Sunday, May 07, 2006

not just yet

i considered taking down the blog last night. I sat staring at the Blogger window, running possible scenarios to explain the death of my blog, or my will to blog at least. I don't know if someone i was talking to online convinced me to keep it up (he's bad at clarifications, i'm not sure what he was convincing me to do). But at some point, i was convinced that maybe, just maybe, the blog will help me manage.

Established fact: i'm a bitch. But i've still got my restrictions when it comes to airing my dirty laundry in public. Which is probably why you won't know when i don't like you as much as the next person, because my smile will be just as wide, and my handshake just as warm. The only difference would probably be the amount of wit i employ, but then again, that might just slide past the top of your head, not ruffling your hair as it passes above you. I digress. I'm not keen on airing my dirty laundry in public: which is probably why people are still wondering why i do some things the way i do them. And also why people are wondering why prasad isn't as happy looking as i used to look.

Not going to explain that here. But i will let slip that i'm not having the best of times. Which is probably why i considered taking down the blog. If i'm feeling melancholy most of the time, my posts will be increasingly pensive, and i won't attract the 50 unique visitors a day i usually attract (i swear i don't have that many friends, which probably justifies the existence of..stalkers! :P). So, for fear of writing on a whiny blog, i thought i'd take the blog down because i'm gonna be in a whiny mood for quite a while.
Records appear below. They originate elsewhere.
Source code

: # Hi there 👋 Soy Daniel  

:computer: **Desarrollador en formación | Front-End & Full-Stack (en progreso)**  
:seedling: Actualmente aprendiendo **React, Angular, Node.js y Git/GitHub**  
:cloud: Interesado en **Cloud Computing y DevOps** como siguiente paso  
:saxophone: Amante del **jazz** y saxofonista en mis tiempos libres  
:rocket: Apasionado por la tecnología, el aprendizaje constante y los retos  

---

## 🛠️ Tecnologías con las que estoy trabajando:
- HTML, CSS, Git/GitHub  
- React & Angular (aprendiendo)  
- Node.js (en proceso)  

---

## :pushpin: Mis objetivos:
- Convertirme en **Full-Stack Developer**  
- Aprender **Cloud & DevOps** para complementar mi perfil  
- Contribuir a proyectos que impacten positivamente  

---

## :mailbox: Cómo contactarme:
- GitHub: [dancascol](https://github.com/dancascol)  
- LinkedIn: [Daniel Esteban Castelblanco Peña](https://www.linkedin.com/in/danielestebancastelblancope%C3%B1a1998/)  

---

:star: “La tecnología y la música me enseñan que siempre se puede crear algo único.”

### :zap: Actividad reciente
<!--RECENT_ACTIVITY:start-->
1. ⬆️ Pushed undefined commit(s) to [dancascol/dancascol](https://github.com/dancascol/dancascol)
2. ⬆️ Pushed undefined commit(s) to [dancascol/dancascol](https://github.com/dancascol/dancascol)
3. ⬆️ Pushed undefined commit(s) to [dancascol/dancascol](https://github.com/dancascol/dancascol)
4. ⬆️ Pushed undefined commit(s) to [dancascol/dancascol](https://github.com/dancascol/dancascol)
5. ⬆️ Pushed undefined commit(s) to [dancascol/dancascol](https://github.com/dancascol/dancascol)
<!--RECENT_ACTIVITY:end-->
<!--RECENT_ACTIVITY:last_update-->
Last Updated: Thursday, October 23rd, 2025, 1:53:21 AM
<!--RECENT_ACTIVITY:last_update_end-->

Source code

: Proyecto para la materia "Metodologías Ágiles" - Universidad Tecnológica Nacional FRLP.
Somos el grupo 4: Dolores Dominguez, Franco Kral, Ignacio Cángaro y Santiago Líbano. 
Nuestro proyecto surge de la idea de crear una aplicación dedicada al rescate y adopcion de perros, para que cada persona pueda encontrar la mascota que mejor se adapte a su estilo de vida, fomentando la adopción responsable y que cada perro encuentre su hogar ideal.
It was called the 'navel gazer monologues' for a reason. 'Monologues' because i used to get 2 unique visitors a day (not an actual statistic, rough estimate) and 'navel gazer' because my posts were supposed to be born out of moments of boredom, and after long hours spent contemplating the beauty of my umbulicus. I now no longer have the time or mental capacity to stare at my belly button and come up with posts which might interest 50 rabid fans. And my belly button isn't that pretty after all.

But considering i'm a lazy arse, i went to bed, the blogger window still open. Woke up 6 hours later (sexy eyebags and all) and i'm typing this out. I'm not taking the blog down. I'm hoping i'm right when i think that the blog will help me through. I hope it will at least serve as a reminder as to who i was, and how i sounded before all of this. It's a life changing experience, but no one said change is a bad thing (and neither is outcry :P)

I'll be fine. I'm becoming half the boy, but twice the man (or i'm trying to, at least).